It is an error if any element does not support ordered comparison, or if the sequence is empty.
The optional named parameter key
specifies a function to be applied
to each element prior to comparison.
max([3, 1, 4, 1, 5, 9]) == 9
max("two", "three", "four") == "two" # the lexicographically greatest
max("two", "three", "four", key=len) == "three" # the longest
min
def min(*args, key = ...)
min: returns the minimum of a sequence.
min(x)
returns the least element in the iterable sequence x.
It is an error if any element does not support ordered comparison, or if the sequence is empty.
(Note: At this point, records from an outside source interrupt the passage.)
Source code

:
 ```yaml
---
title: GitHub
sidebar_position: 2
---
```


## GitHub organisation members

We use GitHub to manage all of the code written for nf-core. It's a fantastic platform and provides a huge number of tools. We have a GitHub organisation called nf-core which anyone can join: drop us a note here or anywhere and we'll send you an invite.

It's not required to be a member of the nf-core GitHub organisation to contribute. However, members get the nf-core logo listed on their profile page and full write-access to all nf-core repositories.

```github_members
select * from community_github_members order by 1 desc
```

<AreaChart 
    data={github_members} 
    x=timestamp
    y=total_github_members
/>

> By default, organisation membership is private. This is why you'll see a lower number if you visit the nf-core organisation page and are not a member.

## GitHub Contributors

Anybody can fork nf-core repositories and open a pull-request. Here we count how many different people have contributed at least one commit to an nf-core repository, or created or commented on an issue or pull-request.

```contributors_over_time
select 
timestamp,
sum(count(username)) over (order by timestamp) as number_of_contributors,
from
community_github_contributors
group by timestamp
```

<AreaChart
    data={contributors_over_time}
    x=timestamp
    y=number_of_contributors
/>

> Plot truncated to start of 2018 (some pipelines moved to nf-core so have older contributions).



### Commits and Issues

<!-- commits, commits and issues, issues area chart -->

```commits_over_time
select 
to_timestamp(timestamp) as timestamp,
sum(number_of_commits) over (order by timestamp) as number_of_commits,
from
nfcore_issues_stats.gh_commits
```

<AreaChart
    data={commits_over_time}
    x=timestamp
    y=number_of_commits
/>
min([3, 1, 4, 1, 5, 9]) == 1
min("two", "three", "four") == "four" # the lexicographically least
min("two", "three", "four", key=len) == "two" # the shortest
ord
def ord(
a: str,
/,
) -> int
ord: returns the codepoint of a character
ord(s)
returns the integer value of the sole Unicode code point
encoded by the string s
.
If s
does not encode exactly one Unicode code point, ord
fails.
Each invalid code within the string is treated as if it encodes the
Unicode replacement character, U+FFFD.
Example:
ord("A") == 65
ord("Й") == 1049
ord("😿") == 0x1F63F
partial
def partial(func, /, *args, **kwargs) -> function
Construct a partial application. In almost all cases it is simpler to use a lamdba
.
pprint
def pprint(*args) -> None
prepr
def prepr(a, /) -> str
Like repr
, but produces more verbose pretty-printed output
print
def print(*args) -> None
Print some values to the output.
pstr
def pstr(a, /) -> str
Like str
, but produces more verbose pretty-printed output
record
def record(**kwargs) -> function
A record
type represents a set of named values, each with their own type.
For example:
MyRecord = record(host=str, port=int)
This above statement defines a record MyRecord
with 2 fields, the first named host
that must be of type str
, and the second named port
that must be of type int
.
Now MyRecord
is defined, it's possible to do the following:
- Create values of this type with
MyRecord(host="localhost", port=80)
. It is a runtime error if any arguments are missed, of the wrong type, or if any unexpected arguments are given. - Get the type of the record suitable for a type annotation with
MyRecord.type
. - Get the fields of the record. For example,
v = MyRecord(host="localhost", port=80)
will providev.host == "localhost"
andv.port == 80
. Similarly,dir(v) == ["host", "port"]
.
It is also possible to specify default values for parameters using the field
function.
For example:
MyRecord = record(host=str, port=field(int, 80))
Now the port
field can be omitted, defaulting to 80
is not present (for example, MyRecord(host="localhost").port == 80
).
Records are stored deduplicating their field names, making them more memory efficient than dictionaries.
repr
def repr(a, /) -> str
repr: formats its argument as a string.
All strings in the result are double-quoted.
repr(1) == '1'
repr("x") == "\"x\""
repr([1, "x"]) == "[1, \"x\"]"
repr("test \"'") == "\"test \\\"'\""
repr("x\"y😿 \\'") == "\"x\\\"y\\U0001f63f \\\\'\""
reversed
def reversed(a: typing.Iterable, /) -> list
reversed: reverse a sequence
reversed(x)
returns a new list containing the elements of the iterable
sequence x in reverse order.
reversed(['a', 'b', 'c']) == ['c', 'b', 'a']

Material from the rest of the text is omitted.